Originally published on metropolis.co.jp on September 2010
Japan’s fashion mags have been hit hard in recent years. As consumers tightened their designer belts and spent less on apparel, monthlies that had traditionally served as shopping guides suddenly became less relevant. However, the industry is bouncing back, lowering cover prices, collaborating with popular brands to include furoku (freebies) such as one-off canvas bags, and giving readers sartorial inspiration rather than a list of must-buy items. It’s still a huge market, with the top 45 magazines enjoying a combined monthly circulation of 7.2 million copies. But with so many choices, where should the style-conscious start? Metropolis takes a look at the more interesting publications…
The Reality Show
Genre: High fashion
Finally—an intelligent, bilingual magazine celebrating the world of Japanese fashion! Recently founded by Tokyo-based fashion writer and consultant Tiffany Godoy and designer Tomoyuki Yonezu, The Reality Show is a beautifully printed oversized journal—think of it as a lavish coffee table book published in installments. The inaugural issue features local style icons such as supermodel Ai Tominaga and DJ Mademoiselle Yulia in outfits they devised themselves, all presented in sleek black-and-white photography.

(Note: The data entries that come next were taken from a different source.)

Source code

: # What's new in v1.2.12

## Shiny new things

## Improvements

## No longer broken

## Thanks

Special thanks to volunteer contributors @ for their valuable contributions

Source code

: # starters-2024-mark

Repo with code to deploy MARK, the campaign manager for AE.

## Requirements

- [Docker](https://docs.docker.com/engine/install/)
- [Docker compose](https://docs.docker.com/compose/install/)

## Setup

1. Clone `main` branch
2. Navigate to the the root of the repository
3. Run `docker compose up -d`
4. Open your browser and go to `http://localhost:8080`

Genre: High fashion, fashion industry
Published: 28th of each month
So-en boasts an impeccable pedigree: founded in 1936 by Bunka Fashion College, which counts the likes of Nigo and Yohji Yamamoto as alumni, it’s Japan’s oldest fashion magazine. While many publications target extremely narrow demographics, So-en is for anyone with an interest in Japanese and international fashion as an industry or culture. The current issue includes profiles of top fashion schools in New York and a spread by photographer Shunya Arai featuring women’s clothes inspired by Victorian gentlemen’s styles, à la Sherlock Holmes.

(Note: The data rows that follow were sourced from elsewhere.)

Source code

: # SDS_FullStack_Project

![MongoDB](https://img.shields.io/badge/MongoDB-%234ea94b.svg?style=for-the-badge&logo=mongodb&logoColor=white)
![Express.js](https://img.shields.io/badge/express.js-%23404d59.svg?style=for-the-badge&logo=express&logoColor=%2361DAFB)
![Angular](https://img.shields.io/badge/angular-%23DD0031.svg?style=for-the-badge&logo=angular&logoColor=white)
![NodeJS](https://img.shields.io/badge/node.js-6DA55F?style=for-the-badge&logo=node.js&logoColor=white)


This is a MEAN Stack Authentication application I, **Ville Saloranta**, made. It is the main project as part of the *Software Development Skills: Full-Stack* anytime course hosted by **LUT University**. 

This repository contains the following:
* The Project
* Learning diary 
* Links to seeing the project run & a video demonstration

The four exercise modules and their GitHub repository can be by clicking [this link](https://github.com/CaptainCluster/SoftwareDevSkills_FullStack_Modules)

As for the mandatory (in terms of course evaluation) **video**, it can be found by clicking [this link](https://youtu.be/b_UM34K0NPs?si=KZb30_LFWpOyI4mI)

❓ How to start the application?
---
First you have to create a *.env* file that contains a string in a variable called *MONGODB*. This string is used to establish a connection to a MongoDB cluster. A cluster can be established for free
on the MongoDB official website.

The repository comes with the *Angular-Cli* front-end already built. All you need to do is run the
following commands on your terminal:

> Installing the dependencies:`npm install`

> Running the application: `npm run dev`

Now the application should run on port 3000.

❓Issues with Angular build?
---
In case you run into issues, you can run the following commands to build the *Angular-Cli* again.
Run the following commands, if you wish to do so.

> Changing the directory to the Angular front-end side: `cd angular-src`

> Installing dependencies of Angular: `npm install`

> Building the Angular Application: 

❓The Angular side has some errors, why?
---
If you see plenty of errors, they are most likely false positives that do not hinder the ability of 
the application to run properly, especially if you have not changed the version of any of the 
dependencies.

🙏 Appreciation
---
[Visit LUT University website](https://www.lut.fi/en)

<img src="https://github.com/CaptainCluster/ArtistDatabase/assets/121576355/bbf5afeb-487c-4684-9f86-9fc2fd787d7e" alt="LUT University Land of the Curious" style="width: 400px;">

Published: 23rd of each month
Fruits is one of Japan’s best-known fashion mags overseas, thanks in large part to its simple and consistent format. Each page features a full body shot of a fashion-forward girl, or occasionally a couple, with minimal text that details the brand of each piece in her ensemble. Sister publications Tune and Street cover Japanese guys and fashionistas in other major cities around the world, respectively.
WWD for Japan
Genre: High fashion, fashion industry
Published: Every Monday
While many Japanese fashion mags essentially function as coordination guides, giving readers step-by-step instructions on how to put together a certain look, Women’s Wear Daily for Japan is more about the business and industry behind the finished product. Coverage tends to focus on the major fashion houses of London, Paris and Milan, although Japanese brands are included when deemed newsworthy. The listings of upcoming fashion events are valuable, but this text-heavy journal will be of limited use to kanji-averse readers.
SWAK (Sealed With A Kiss)
Price: Price varies, current issue ¥300
Founded last year by famed art photographer Mika Ninagawa, SWAK focuses on “real clothes” and casual apparel for young women, while also introducing beauty and wellness products and services. Ninagawa serves as the art director and regularly contributes photography, making for a visually sumptuous offering that can be enjoyed without reading a word of Japanese. The current issue includes a photo spread of Erika Sawajiri shot by Ninagawa in Australia’s Byron Bay, and a feature dissecting the style of international celebs like Katie Holmes and Jessica Alba.
Harajuku La Donna
Now in its second issue, the recently launched Harajuku La Donna is yet another urahara (backstreet Harajuku) bible. While there are plenty of street snaps alongside the photo spreads, the styles are more mature and less outré than the ones featured in publications like Fruits, with looks that are affordable and easy to pull off. The uninitiated will also appreciate the photo-illustrated shop maps of Harajuku.
Fudge & Men’s Fudge
Genre: Ladies & men’s
Published: 12th of each month (Fudge); 24th of each month (Men’s Fudge)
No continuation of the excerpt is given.